11. The method as defined in claim 9, further comprising debonding the carrier substrate from the front side of the semiconductor wafer after said thinning the back side of the semiconductor wafer.

12. The method as defined in claim 9, wherein the carrier substrate is made of sapphire, glass, dielectric, polymer, metal, silicon or semiconductor.

13. The method as defined in claim 8, wherein the post array is in contact with the back side of the semiconductor wafer.

14. The method as defined in claim 8, further comprising partially forming the plurality of fluidic channels in the semiconductor wafer extending from the back side of the semiconductor wafer.

15. The method as defined in claim 8, further comprising depositing a polymer layer on the front side of the semiconductor wafer; and patterning the polymer layer to form a plurality of fluidic chambers, wherein at least one of the plurality of fluidic chambers fluidically connects with at least one of the plurality of fluidic channels.

16. The method as defined in claim 15, further comprising disposing a membrane comprising a plurality of nanopores on the polymer layer, wherein the plurality of nanopores provide fluid access to the plurality of fluidic chambers.

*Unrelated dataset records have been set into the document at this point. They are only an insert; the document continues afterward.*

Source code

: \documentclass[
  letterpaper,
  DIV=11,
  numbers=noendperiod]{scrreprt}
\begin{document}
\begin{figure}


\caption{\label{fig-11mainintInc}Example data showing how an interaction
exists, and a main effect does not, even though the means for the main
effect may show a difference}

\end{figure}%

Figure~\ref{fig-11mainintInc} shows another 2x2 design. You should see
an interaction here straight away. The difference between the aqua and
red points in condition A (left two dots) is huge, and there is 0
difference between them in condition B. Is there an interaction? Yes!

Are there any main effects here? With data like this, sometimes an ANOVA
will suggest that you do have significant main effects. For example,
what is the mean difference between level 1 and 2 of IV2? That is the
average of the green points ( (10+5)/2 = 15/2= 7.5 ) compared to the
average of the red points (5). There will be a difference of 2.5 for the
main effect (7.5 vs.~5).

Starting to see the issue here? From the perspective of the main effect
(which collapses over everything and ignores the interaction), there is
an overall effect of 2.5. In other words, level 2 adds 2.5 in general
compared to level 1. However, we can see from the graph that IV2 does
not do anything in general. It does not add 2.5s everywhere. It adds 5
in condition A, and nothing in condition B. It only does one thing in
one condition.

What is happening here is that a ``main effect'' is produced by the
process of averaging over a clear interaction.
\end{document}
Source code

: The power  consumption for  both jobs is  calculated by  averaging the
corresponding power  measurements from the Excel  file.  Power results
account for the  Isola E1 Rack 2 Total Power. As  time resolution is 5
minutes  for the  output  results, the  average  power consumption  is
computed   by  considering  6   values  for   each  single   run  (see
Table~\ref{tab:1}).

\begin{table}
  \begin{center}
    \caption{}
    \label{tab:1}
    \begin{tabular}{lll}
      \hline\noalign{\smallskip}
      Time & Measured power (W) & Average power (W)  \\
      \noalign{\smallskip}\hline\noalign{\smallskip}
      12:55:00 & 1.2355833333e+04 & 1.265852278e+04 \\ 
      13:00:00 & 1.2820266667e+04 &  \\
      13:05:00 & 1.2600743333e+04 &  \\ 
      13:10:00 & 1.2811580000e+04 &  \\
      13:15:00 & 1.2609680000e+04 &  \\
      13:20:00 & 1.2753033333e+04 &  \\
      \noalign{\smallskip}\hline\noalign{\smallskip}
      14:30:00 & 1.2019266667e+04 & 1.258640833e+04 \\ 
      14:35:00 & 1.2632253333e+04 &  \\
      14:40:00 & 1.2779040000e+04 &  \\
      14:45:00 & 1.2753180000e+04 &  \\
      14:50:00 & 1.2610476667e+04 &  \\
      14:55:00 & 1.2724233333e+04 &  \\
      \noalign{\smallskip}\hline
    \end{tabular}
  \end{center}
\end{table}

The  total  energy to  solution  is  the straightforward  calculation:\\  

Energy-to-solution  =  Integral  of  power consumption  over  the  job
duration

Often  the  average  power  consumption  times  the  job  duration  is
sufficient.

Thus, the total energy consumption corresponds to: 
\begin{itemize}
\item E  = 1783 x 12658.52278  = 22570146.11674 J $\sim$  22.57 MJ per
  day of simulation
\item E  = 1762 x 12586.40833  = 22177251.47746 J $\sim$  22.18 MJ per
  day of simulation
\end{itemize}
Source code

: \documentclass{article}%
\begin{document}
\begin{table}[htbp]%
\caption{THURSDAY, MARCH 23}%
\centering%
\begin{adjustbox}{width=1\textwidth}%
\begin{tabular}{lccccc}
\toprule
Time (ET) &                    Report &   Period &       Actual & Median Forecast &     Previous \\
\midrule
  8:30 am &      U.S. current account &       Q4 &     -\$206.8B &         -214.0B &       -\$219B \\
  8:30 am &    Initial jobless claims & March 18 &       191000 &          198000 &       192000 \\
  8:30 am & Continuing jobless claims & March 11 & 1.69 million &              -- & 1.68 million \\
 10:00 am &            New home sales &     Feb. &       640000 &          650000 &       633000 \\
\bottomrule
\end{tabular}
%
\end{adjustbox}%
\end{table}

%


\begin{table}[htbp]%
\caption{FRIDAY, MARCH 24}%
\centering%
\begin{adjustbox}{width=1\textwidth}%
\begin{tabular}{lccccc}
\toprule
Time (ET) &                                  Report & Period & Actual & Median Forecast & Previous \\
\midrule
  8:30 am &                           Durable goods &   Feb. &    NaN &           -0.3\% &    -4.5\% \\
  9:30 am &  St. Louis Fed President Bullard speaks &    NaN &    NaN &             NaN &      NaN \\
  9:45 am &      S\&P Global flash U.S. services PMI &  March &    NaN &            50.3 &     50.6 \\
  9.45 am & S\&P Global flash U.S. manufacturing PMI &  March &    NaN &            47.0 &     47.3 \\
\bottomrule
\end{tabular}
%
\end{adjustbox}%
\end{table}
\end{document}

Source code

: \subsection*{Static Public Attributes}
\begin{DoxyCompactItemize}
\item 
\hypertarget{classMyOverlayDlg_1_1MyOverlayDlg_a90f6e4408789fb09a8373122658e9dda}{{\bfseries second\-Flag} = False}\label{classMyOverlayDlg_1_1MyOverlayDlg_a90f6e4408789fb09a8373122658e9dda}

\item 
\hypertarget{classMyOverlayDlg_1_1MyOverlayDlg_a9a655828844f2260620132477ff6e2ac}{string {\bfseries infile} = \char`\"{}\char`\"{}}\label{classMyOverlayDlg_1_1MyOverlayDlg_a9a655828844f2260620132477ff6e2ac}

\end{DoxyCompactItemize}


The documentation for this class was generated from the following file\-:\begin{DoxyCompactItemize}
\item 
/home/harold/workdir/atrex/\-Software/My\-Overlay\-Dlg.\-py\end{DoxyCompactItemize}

17. The method as defined in claim 16, further comprising forming a fluidic inlet port and a fluidic outlet port through the membrane, the polymer layer, and the semiconductor wafer to reach the front side of the support substrate.

18. The method as defined in claim 8, wherein providing the support substrate comprises etching the front side of the support substrate to form the post array.

19. The method as defined in claim 8, wherein providing the support substrate further comprises depositing a metal layer on a bottom of the post array.

20. The method as defined in claim 8, wherein the support substrate comprises silicon, semiconductor, sapphire, dielectric, polymer or glass.

21. The method as defined in claim 8, wherein the support substrate further comprises a dielectric layer on the front side of the support substrate.

22. The method as defined in claim 8, wherein providing the support substrate comprises depositing a dielectric layer on a substrate and etching the dielectric layer to form the post array on the front side of the support substrate.